- [What you need to do] The answer is one number: how many lines in the data below hold "Make".

Stored data START

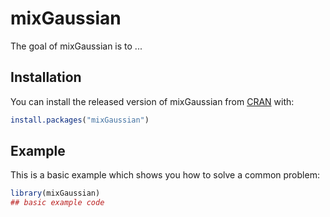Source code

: 
# mixGaussian

<!-- badges: start -->
<!-- badges: end -->

The goal of mixGaussian is to ...

## Installation

You can install the released version of mixGaussian from [CRAN](https://CRAN.R-project.org) with:

``` r
install.packages("mixGaussian")
```

## Example

This is a basic example which shows you how to solve a common problem:

``` r
library(mixGaussian)
## basic example code
```

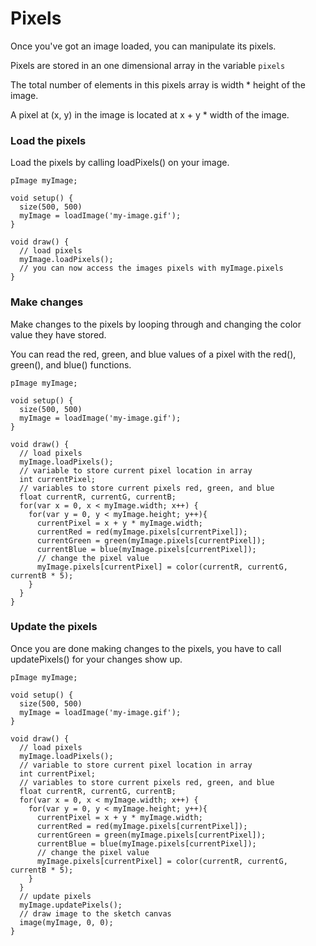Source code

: # Pixels

Once you've got an image loaded, you can manipulate its pixels. 

Pixels are stored in an one dimensional array in the variable `pixels`

The total number of elements in this pixels array is width * height of the image.

A pixel at (x, y) in the image is located at x + y * width of the image. 

### Load the pixels

Load the pixels by calling loadPixels() on your image. 
```
pImage myImage;

void setup() {
  size(500, 500)
  myImage = loadImage('my-image.gif');
}

void draw() {
  // load pixels
  myImage.loadPixels();
  // you can now access the images pixels with myImage.pixels
}
```
  
### Make changes

Make changes to the pixels by looping through and changing the color value they have stored. 

You can read the red, green, and blue values of a pixel with the red(), green(), and blue() functions. 
```
pImage myImage;

void setup() {
  size(500, 500)
  myImage = loadImage('my-image.gif');
}

void draw() {
  // load pixels
  myImage.loadPixels();
  // variable to store current pixel location in array
  int currentPixel;
  // variables to store current pixels red, green, and blue
  float currentR, currentG, currentB;
  for(var x = 0, x < myImage.width; x++) {
    for(var y = 0, y < myImage.height; y++){
      currentPixel = x + y * myImage.width;
      currentRed = red(myImage.pixels[currentPixel]);
      currentGreen = green(myImage.pixels[currentPixel]);
      currentBlue = blue(myImage.pixels[currentPixel]);
      // change the pixel value
      myImage.pixels[currentPixel] = color(currentR, currentG, currentB * 5);
    }
  }
}
```

### Update the pixels

Once you are done making changes to the pixels, you have to call updatePixels() for your changes show up.

```
pImage myImage;

void setup() {
  size(500, 500)
  myImage = loadImage('my-image.gif');
}

void draw() {
  // load pixels
  myImage.loadPixels();
  // variable to store current pixel location in array
  int currentPixel;
  // variables to store current pixels red, green, and blue
  float currentR, currentG, currentB;
  for(var x = 0, x < myImage.width; x++) {
    for(var y = 0, y < myImage.height; y++){
      currentPixel = x + y * myImage.width;
      currentRed = red(myImage.pixels[currentPixel]);
      currentGreen = green(myImage.pixels[currentPixel]);
      currentBlue = blue(myImage.pixels[currentPixel]);
      // change the pixel value
      myImage.pixels[currentPixel] = color(currentR, currentG, currentB * 5);
    }
  }
  // update pixels
  myImage.updatePixels();
  // draw image to the sketch canvas
  image(myImage, 0, 0);
}
```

Stored data END

- [The answer] 2